La gobernadora de Veracruz, Rocío Nahle García, negó que la entidad atraviese por una emergencia sanitaria. La mandataria estatal respaldó la labor de Roberto Ramos Alor, delegado del IMSS-Bienestar. Esta postura oficial se emitió tras la movilización ciudadana registrada el pasado domingo.
Nahle García afirmó de manera categórica que no existe una crisis de salud en la región. La gobernadora rechazó los señalamientos que apuntaban a una deficiencia grave en el sistema de atención médica pública.
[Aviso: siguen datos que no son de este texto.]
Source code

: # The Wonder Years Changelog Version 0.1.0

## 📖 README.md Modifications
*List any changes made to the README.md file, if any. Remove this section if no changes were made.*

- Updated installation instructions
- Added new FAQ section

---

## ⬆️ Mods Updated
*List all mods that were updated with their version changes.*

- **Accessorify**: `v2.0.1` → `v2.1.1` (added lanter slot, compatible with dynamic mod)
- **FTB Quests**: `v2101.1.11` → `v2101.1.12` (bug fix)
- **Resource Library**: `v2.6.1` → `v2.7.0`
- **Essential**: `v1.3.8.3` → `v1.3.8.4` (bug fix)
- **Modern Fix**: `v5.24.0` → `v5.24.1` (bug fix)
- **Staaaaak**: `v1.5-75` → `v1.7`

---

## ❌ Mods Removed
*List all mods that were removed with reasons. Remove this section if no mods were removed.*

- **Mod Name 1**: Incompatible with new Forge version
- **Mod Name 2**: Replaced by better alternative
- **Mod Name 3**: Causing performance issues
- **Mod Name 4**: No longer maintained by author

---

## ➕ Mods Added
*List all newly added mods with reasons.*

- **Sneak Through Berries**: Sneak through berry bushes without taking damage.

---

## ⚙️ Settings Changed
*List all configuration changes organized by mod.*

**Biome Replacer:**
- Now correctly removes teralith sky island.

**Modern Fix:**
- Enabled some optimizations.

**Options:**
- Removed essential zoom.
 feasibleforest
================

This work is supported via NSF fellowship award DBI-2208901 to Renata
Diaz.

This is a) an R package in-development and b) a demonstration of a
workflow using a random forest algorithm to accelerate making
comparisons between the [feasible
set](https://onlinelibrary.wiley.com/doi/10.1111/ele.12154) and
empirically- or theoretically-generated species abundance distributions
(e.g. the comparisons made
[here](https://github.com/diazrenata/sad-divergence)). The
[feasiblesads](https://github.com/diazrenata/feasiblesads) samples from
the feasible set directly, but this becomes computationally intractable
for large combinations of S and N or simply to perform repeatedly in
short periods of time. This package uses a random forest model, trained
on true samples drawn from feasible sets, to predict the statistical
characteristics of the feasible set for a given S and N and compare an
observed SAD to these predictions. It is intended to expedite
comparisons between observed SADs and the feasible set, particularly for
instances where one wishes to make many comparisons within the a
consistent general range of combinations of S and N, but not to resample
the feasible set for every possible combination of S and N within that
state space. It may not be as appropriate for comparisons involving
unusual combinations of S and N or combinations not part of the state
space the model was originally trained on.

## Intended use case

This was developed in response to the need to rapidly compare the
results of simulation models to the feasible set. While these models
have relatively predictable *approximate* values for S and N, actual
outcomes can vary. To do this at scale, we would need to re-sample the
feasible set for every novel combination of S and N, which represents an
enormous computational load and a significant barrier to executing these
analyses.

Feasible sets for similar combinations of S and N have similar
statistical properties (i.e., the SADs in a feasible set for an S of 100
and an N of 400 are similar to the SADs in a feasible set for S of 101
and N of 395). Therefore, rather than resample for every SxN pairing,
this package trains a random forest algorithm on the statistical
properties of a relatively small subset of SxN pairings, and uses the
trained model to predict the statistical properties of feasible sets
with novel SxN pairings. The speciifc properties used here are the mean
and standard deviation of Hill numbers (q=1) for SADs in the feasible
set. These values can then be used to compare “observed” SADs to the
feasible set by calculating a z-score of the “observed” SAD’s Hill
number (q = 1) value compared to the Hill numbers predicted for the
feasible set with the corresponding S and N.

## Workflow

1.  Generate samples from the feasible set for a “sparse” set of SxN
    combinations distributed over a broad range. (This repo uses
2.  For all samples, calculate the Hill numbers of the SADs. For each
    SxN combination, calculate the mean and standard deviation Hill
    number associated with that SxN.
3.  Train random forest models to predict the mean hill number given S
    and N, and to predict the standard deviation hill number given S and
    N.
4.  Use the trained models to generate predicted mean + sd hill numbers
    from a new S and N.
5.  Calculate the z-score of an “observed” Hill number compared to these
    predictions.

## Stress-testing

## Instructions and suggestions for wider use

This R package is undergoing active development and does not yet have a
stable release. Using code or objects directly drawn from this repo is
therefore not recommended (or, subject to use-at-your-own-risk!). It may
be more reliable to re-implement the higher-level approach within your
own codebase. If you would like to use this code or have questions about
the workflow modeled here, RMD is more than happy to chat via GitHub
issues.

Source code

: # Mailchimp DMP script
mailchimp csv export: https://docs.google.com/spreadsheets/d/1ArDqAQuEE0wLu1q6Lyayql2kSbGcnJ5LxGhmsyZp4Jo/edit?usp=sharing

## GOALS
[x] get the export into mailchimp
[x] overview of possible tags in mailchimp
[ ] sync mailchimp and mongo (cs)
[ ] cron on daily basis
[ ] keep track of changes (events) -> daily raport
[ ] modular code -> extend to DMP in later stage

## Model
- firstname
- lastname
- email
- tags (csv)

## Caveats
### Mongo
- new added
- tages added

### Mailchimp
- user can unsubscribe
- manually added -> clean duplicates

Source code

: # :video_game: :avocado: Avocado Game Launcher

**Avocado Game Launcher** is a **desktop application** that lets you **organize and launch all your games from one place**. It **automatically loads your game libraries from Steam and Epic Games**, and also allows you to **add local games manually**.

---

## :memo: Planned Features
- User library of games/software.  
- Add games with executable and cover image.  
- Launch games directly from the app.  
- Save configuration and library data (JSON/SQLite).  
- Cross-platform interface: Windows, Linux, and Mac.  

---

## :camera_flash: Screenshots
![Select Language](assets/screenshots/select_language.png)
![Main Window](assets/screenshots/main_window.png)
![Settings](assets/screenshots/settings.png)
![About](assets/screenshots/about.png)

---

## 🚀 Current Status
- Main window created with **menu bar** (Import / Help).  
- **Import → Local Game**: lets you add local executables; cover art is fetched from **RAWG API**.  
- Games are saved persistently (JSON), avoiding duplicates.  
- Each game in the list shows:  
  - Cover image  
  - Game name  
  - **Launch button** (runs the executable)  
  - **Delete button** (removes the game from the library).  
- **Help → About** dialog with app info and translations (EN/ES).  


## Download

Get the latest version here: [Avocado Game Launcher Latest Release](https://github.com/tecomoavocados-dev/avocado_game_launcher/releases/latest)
Su intervención busca calmar la inquietud de la población ante los reportes de falta de insumos.
El respaldo institucional se dirigió específicamente a Roberto Ramos Alor. La titular del Ejecutivo estatal descartó por completo la posibilidad de solicitar la renuncia del funcionario. Nahle consideró que la dirección actual del IMSS-Bienestar es la correcta para atender las necesidades de los veracruzanos.
La reacción gubernamental surgió en respuesta directa a la protesta del domingo. Vecinos y usuarios del sistema de salud se manifestaron para exigir mejoras en la infraestructura y el suministro de medicamentos. La administración estatal decidió mantener la continuidad administrativa frente a las demandas sociales.
La separación de opiniones entre la base social y el gobierno estatal es evidente. Mientras los manifestantes piden cambios radicales, la gobernadora opta por la estabilidad institucional. Esta dinámica puede condicionar la relación entre el poder ejecutivo y la sociedad civil en los próximos meses.
La negativa a aceptar la dimisión de Ramos Alor marca la línea de acción del gobierno de Veracruz. La estrategia prioriza la continuidad operativa sobre la respuesta a las exigencias de renuncia. La situación permanece tensa mientras se evalúan los resultados de la gestión actual.